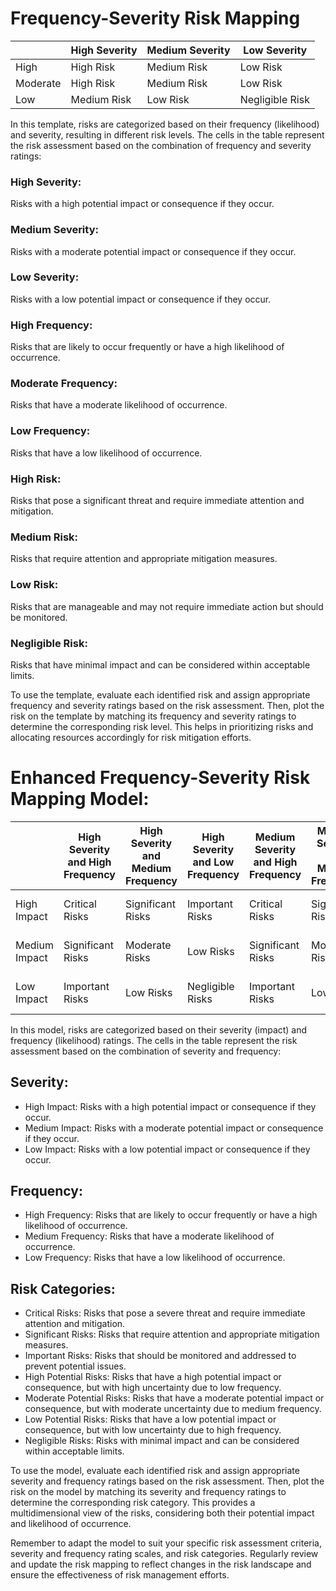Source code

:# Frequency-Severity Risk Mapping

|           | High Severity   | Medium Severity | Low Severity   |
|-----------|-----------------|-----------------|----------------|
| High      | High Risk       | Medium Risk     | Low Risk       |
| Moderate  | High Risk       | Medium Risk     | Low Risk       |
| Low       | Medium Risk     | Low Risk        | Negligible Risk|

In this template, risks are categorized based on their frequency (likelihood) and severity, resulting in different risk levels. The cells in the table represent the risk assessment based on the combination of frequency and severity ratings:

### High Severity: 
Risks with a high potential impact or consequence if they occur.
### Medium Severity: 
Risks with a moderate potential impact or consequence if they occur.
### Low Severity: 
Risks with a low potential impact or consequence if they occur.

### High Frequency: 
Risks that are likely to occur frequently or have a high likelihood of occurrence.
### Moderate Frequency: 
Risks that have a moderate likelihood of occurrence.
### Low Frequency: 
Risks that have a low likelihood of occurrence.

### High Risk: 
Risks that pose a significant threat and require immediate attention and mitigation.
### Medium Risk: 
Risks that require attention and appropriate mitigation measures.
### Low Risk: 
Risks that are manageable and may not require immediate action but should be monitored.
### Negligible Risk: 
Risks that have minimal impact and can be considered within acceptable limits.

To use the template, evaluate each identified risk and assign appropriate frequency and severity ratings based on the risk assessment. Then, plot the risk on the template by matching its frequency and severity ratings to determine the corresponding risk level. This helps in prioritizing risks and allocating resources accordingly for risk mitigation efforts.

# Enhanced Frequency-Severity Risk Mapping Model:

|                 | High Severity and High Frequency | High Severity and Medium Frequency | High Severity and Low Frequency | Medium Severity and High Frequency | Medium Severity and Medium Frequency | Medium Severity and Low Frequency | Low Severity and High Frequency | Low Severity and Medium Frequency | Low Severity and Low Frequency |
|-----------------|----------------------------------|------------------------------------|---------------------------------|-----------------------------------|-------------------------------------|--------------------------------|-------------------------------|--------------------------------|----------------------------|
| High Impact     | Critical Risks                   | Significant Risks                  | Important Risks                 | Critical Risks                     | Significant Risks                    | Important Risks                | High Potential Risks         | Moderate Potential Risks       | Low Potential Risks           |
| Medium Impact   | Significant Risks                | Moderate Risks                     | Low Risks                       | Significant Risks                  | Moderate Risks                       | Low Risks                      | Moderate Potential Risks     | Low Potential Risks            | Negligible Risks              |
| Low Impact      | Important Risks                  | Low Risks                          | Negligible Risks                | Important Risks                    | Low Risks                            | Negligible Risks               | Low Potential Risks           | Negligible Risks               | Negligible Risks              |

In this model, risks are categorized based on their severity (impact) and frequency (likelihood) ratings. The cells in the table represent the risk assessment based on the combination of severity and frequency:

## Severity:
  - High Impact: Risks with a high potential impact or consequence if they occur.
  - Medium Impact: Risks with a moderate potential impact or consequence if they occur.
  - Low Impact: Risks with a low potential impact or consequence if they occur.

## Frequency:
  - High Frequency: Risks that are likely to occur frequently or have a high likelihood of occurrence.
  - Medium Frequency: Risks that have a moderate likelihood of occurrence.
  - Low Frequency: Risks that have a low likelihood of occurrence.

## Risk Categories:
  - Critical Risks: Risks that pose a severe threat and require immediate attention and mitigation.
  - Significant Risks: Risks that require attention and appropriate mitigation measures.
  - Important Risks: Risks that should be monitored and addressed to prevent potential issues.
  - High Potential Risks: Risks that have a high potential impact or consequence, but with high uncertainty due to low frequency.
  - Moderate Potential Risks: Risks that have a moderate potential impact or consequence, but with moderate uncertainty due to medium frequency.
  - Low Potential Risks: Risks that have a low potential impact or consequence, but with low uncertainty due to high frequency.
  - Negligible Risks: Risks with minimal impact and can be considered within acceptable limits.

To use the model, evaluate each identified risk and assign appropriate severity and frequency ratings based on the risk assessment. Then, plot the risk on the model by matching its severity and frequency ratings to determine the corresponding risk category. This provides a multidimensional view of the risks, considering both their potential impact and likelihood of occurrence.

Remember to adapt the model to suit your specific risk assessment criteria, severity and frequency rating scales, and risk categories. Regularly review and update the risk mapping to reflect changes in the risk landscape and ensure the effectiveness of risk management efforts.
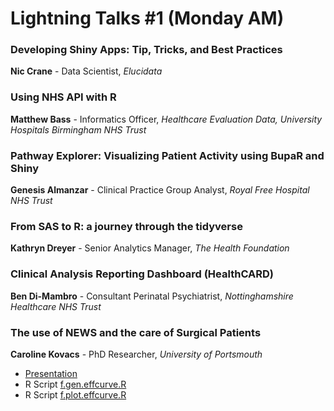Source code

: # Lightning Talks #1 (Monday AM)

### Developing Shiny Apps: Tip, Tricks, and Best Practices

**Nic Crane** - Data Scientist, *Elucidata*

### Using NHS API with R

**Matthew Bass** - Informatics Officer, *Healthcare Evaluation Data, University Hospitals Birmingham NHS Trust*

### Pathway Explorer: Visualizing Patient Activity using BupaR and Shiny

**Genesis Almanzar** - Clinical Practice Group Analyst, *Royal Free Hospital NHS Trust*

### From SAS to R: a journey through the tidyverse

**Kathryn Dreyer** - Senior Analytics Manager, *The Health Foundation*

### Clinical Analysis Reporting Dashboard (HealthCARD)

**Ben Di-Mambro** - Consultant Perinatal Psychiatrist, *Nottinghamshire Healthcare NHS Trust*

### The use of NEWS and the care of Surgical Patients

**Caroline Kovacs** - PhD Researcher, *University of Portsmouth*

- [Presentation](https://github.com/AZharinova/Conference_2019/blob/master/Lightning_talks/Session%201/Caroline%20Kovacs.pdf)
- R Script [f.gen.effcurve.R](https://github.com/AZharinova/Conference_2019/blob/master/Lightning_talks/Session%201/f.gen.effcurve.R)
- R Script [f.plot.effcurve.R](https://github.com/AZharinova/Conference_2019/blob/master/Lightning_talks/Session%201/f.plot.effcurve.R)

**ASSIGNMENT**
In transcribing the lines above, omit the images and keep all else exact.

**SOLUTION TO THE PROBLEM**
Source code

:# Frequency-Severity Risk Mapping

|           | High Severity   | Medium Severity | Low Severity   |
|-----------|-----------------|-----------------|----------------|
| High      | High Risk       | Medium Risk     | Low Risk       |
| Moderate  | High Risk       | Medium Risk     | Low Risk       |
| Low       | Medium Risk     | Low Risk        | Negligible Risk|

In this template, risks are categorized based on their frequency (likelihood) and severity, resulting in different risk levels. The cells in the table represent the risk assessment based on the combination of frequency and severity ratings:

### High Severity: 
Risks with a high potential impact or consequence if they occur.
### Medium Severity: 
Risks with a moderate potential impact or consequence if they occur.
### Low Severity: 
Risks with a low potential impact or consequence if they occur.

### High Frequency: 
Risks that are likely to occur frequently or have a high likelihood of occurrence.
### Moderate Frequency: 
Risks that have a moderate likelihood of occurrence.
### Low Frequency: 
Risks that have a low likelihood of occurrence.

### High Risk: 
Risks that pose a significant threat and require immediate attention and mitigation.
### Medium Risk: 
Risks that require attention and appropriate mitigation measures.
### Low Risk: 
Risks that are manageable and may not require immediate action but should be monitored.
### Negligible Risk: 
Risks that have minimal impact and can be considered within acceptable limits.

To use the template, evaluate each identified risk and assign appropriate frequency and severity ratings based on the risk assessment. Then, plot the risk on the template by matching its frequency and severity ratings to determine the corresponding risk level. This helps in prioritizing risks and allocating resources accordingly for risk mitigation efforts.

# Enhanced Frequency-Severity Risk Mapping Model:

|                 | High Severity and High Frequency | High Severity and Medium Frequency | High Severity and Low Frequency | Medium Severity and High Frequency | Medium Severity and Medium Frequency | Medium Severity and Low Frequency | Low Severity and High Frequency | Low Severity and Medium Frequency | Low Severity and Low Frequency |
|-----------------|----------------------------------|------------------------------------|---------------------------------|-----------------------------------|-------------------------------------|--------------------------------|-------------------------------|--------------------------------|----------------------------|
| High Impact     | Critical Risks                   | Significant Risks                  | Important Risks                 | Critical Risks                     | Significant Risks                    | Important Risks                | High Potential Risks         | Moderate Potential Risks       | Low Potential Risks           |
| Medium Impact   | Significant Risks                | Moderate Risks                     | Low Risks                       | Significant Risks                  | Moderate Risks                       | Low Risks                      | Moderate Potential Risks     | Low Potential Risks            | Negligible Risks              |
| Low Impact      | Important Risks                  | Low Risks                          | Negligible Risks                | Important Risks                    | Low Risks                            | Negligible Risks               | Low Potential Risks           | Negligible Risks               | Negligible Risks              |

In this model, risks are categorized based on their severity (impact) and frequency (likelihood) ratings. The cells in the table represent the risk assessment based on the combination of severity and frequency:

## Severity:
  - High Impact: Risks with a high potential impact or consequence if they occur.
  - Medium Impact: Risks with a moderate potential impact or consequence if they occur.
  - Low Impact: Risks with a low potential impact or consequence if they occur.

## Frequency:
  - High Frequency: Risks that are likely to occur frequently or have a high likelihood of occurrence.
  - Medium Frequency: Risks that have a moderate likelihood of occurrence.
  - Low Frequency: Risks that have a low likelihood of occurrence.

## Risk Categories:
  - Critical Risks: Risks that pose a severe threat and require immediate attention and mitigation.
  - Significant Risks: Risks that require attention and appropriate mitigation measures.
  - Important Risks: Risks that should be monitored and addressed to prevent potential issues.
  - High Potential Risks: Risks that have a high potential impact or consequence, but with high uncertainty due to low frequency.
  - Moderate Potential Risks: Risks that have a moderate potential impact or consequence, but with moderate uncertainty due to medium frequency.
  - Low Potential Risks: Risks that have a low potential impact or consequence, but with low uncertainty due to high frequency.
  - Negligible Risks: Risks with minimal impact and can be considered within acceptable limits.

To use the model, evaluate each identified risk and assign appropriate severity and frequency ratings based on the risk assessment. Then, plot the risk on the model by matching its severity and frequency ratings to determine the corresponding risk category. This provides a multidimensional view of the risks, considering both their potential impact and likelihood of occurrence.

Remember to adapt the model to suit your specific risk assessment criteria, severity and frequency rating scales, and risk categories. Regularly review and update the risk mapping to reflect changes in the risk landscape and ensure the effectiveness of risk management efforts.
Source code

: # Lightning Talks #1 (Monday AM)

### Developing Shiny Apps: Tip, Tricks, and Best Practices

**Nic Crane** - Data Scientist, *Elucidata*

### Using NHS API with R

**Matthew Bass** - Informatics Officer, *Healthcare Evaluation Data, University Hospitals Birmingham NHS Trust*

### Pathway Explorer: Visualizing Patient Activity using BupaR and Shiny

**Genesis Almanzar** - Clinical Practice Group Analyst, *Royal Free Hospital NHS Trust*

### From SAS to R: a journey through the tidyverse

**Kathryn Dreyer** - Senior Analytics Manager, *The Health Foundation*

### Clinical Analysis Reporting Dashboard (HealthCARD)

**Ben Di-Mambro** - Consultant Perinatal Psychiatrist, *Nottinghamshire Healthcare NHS Trust*

### The use of NEWS and the care of Surgical Patients

**Caroline Kovacs** - PhD Researcher, *University of Portsmouth*

- [Presentation](https://github.com/AZharinova/Conference_2019/blob/master/Lightning_talks/Session%201/Caroline%20Kovacs.pdf)
- R Script [f.gen.effcurve.R](https://github.com/AZharinova/Conference_2019/blob/master/Lightning_talks/Session%201/f.gen.effcurve.R)
- R Script [f.plot.effcurve.R](https://github.com/AZharinova/Conference_2019/blob/master/Lightning_talks/Session%201/f.plot.effcurve.R)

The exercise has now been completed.